◆ **MATERIAL PROVIDED**
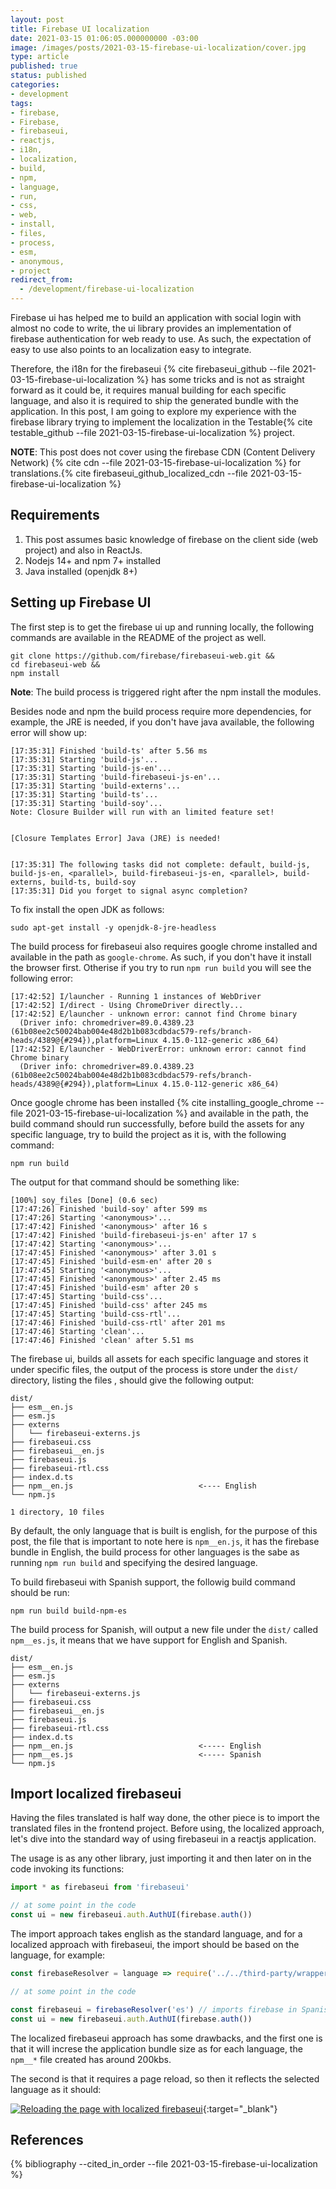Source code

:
 ```yaml
---
layout: post
title: Firebase UI localization
date: 2021-03-15 01:06:05.000000000 -03:00
image: /images/posts/2021-03-15-firebase-ui-localization/cover.jpg
type: article
published: true
status: published
categories:
- development
tags:
- firebase,
- Firebase,
- firebaseui,
- reactjs,
- i18n,
- localization,
- build,
- npm,
- language,
- run,
- css,
- web,
- install,
- files,
- process,
- esm,
- anonymous,
- project
redirect_from:
  - /development/firebase-ui-localization
---
```


Firebase ui has helped me to build an application with social login
with almost no code to write, the ui library provides an implementation
of firebase authentication for web ready to use. As such, the expectation
of easy to use also points to an localization easy to integrate.

Therefore, the i18n for the firebaseui {% cite firebaseui_github --file 2021-03-15-firebase-ui-localization %} has some tricks and is not as
straight forward as it could be, it requires manual building for
each specific language, and also it is required to ship the generated
bundle with the application. In this post, I am going to explore my experience
with the firebase library trying to implement the localization in the
Testable{% cite testable_github --file 2021-03-15-firebase-ui-localization %} project.

**NOTE**: This post does not cover using the firebase CDN (Content Delivery Network)
{% cite cdn --file 2021-03-15-firebase-ui-localization %}
for translations.{% cite firebaseui_github_localized_cdn --file 2021-03-15-firebase-ui-localization %}

## Requirements

1. This post assumes basic knowledge of firebase on the client side (web project) and also in ReactJs.
2. Nodejs 14+ and npm 7+ installed
3. Java installed (openjdk 8+)

## Setting up Firebase UI

The first step is to get the firebase ui up and running locally, the following
commands are available in the README of the project as well.

```shell
git clone https://github.com/firebase/firebaseui-web.git &&
cd firebaseui-web &&
npm install
```

**Note**: The build process is triggered right after the npm install the modules.

Besides node and npm the build process require more dependencies, for example,
the JRE is needed, if you don't have java available, the following error
will show up:

```
[17:35:31] Finished 'build-ts' after 5.56 ms
[17:35:31] Starting 'build-js'...
[17:35:31] Starting 'build-js-en'...
[17:35:31] Starting 'build-firebaseui-js-en'...
[17:35:31] Starting 'build-externs'...
[17:35:31] Starting 'build-ts'...
[17:35:31] Starting 'build-soy'...
Note: Closure Builder will run with an limited feature set!


[Closure Templates Error] Java (JRE) is needed!


[17:35:31] The following tasks did not complete: default, build-js, build-js-en, <parallel>, build-firebaseui-js-en, <parallel>, build-externs, build-ts, build-soy
[17:35:31] Did you forget to signal async completion?
```

To fix install the open JDK as follows:

```shell
sudo apt-get install -y openjdk-8-jre-headless
```

The build process for firebaseui also requires google chrome installed
and available in the path as `google-chrome`. As such, if you don't have it
install the browser first. Otherise if you try to run `npm run build` you will
see the following error:

```
[17:42:52] I/launcher - Running 1 instances of WebDriver
[17:42:52] I/direct - Using ChromeDriver directly...                          
[17:42:52] E/launcher - unknown error: cannot find Chrome binary
  (Driver info: chromedriver=89.0.4389.23 (61b08ee2c50024bab004e48d2b1b083cdbdac579-refs/branch-heads/4389@{#294}),platform=Linux 4.15.0-112-generic x86_64)
[17:42:52] E/launcher - WebDriverError: unknown error: cannot find Chrome binary
  (Driver info: chromedriver=89.0.4389.23 (61b08ee2c50024bab004e48d2b1b083cdbdac579-refs/branch-heads/4389@{#294}),platform=Linux 4.15.0-112-generic x86_64)
```

Once google chrome has been installed {% cite installing_google_chrome --file 2021-03-15-firebase-ui-localization %} and available in the path, the build
command should run successfully, before build the assets for any specific
language, try to build the project as it is, with the following command:

```shell
npm run build
```

The output for that command should be something like:

```
[100%] soy_files [Done] (0.6 sec)
[17:47:26] Finished 'build-soy' after 599 ms
[17:47:26] Starting '<anonymous>'...
[17:47:42] Finished '<anonymous>' after 16 s
[17:47:42] Finished 'build-firebaseui-js-en' after 17 s
[17:47:42] Starting '<anonymous>'...
[17:47:45] Finished '<anonymous>' after 3.01 s
[17:47:45] Finished 'build-esm-en' after 20 s
[17:47:45] Starting '<anonymous>'...
[17:47:45] Finished '<anonymous>' after 2.45 ms
[17:47:45] Finished 'build-esm' after 20 s
[17:47:45] Starting 'build-css'...
[17:47:45] Finished 'build-css' after 245 ms
[17:47:45] Starting 'build-css-rtl'...
[17:47:46] Finished 'build-css-rtl' after 201 ms
[17:47:46] Starting 'clean'...
[17:47:46] Finished 'clean' after 5.51 ms
```

The firebase ui, builds all assets for each specific language and 
stores it under specific files, the output of the process is store under the
`dist/` directory, listing the files , should give the following output:

```
dist/
├── esm__en.js
├── esm.js
├── externs
│   └── firebaseui-externs.js
├── firebaseui.css
├── firebaseui__en.js
├── firebaseui.js
├── firebaseui-rtl.css
├── index.d.ts
├── npm__en.js                            <---- English
└── npm.js

1 directory, 10 files
```

By default, the only language that is built is english, for the purpose
of this post, the file that is important to note here is `npm__en.js`, it
has the firebase bundle in English, the build process for other languages
is the sabe as running `npm run build` and specifying the desired language.

To build firebaseui with Spanish support, the followig build command should
be run:

```shell
npm run build build-npm-es
```

The build process for Spanish, will output a new file under the `dist/`
called `npm__es.js`, it means that we have support for English and Spanish.

```
dist/
├── esm__en.js
├── esm.js
├── externs
│   └── firebaseui-externs.js
├── firebaseui.css
├── firebaseui__en.js
├── firebaseui.js
├── firebaseui-rtl.css
├── index.d.ts
├── npm__en.js                            <----- English
├── npm__es.js                            <----- Spanish
└── npm.js
```

## Import localized firebaseui

Having the files translated is half way done, the other piece is to
import the translated files in the frontend project. Before using,
the localized approach, let's dive into the standard way of using firebaseui
in a reactjs application.

The usage is as any other library, just importing it and then later on
in the code invoking its functions:

```javascript
import * as firebaseui from 'firebaseui'

// at some point in the code
const ui = new firebaseui.auth.AuthUI(firebase.auth())
```

The import approach takes english as the standard language, and for a
localized approach with firebaseui, the import should be based
on the language, for example:

```javascript
const firebaseResolver = language => require('../../third-party/wrappers/firebaseui/npm__' + language);

// at some point in the code

const firebaseui = firebaseResolver('es') // imports firebase in Spanish
const ui = new firebaseui.auth.AuthUI(firebase.auth())
```

The localized firebaseui approach has some drawbacks, and the first one is
that it will increse the application bundle size as for each language,
the `npm__*` file created has around 200kbs.

The second is that it requires a page reload, so then it reflects
the selected language as it should:

[![Reloading the page with localized firebaseui](/images/posts/2021-03-15-firebase-ui-localization/localized-firebaseui.gif)](/images/posts/2021-03-15-firebase-ui-localization/localized-firebaseui.gif){:target="_blank"}

## References

{% bibliography --cited_in_order --file 2021-03-15-firebase-ui-localization %}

◆ **WHAT THE TASK REQUIRES**
Would you copy out exactly the lines above that start at the one containing "of easy to use" and end at the one containing "(Content Delivery Network)", inclusive?

◆ **WRITTEN RESPONSE**
of easy to use also points to an localization easy to integrate.

Therefore, the i18n for the firebaseui {% cite firebaseui_github --file 2021-03-15-firebase-ui-localization %} has some tricks and is not as
straight forward as it could be, it requires manual building for
each specific language, and also it is required to ship the generated
bundle with the application. In this post, I am going to explore my experience
with the firebase library trying to implement the localization in the
Testable{% cite testable_github --file 2021-03-15-firebase-ui-localization %} project.

**NOTE**: This post does not cover using the firebase CDN (Content Delivery Network)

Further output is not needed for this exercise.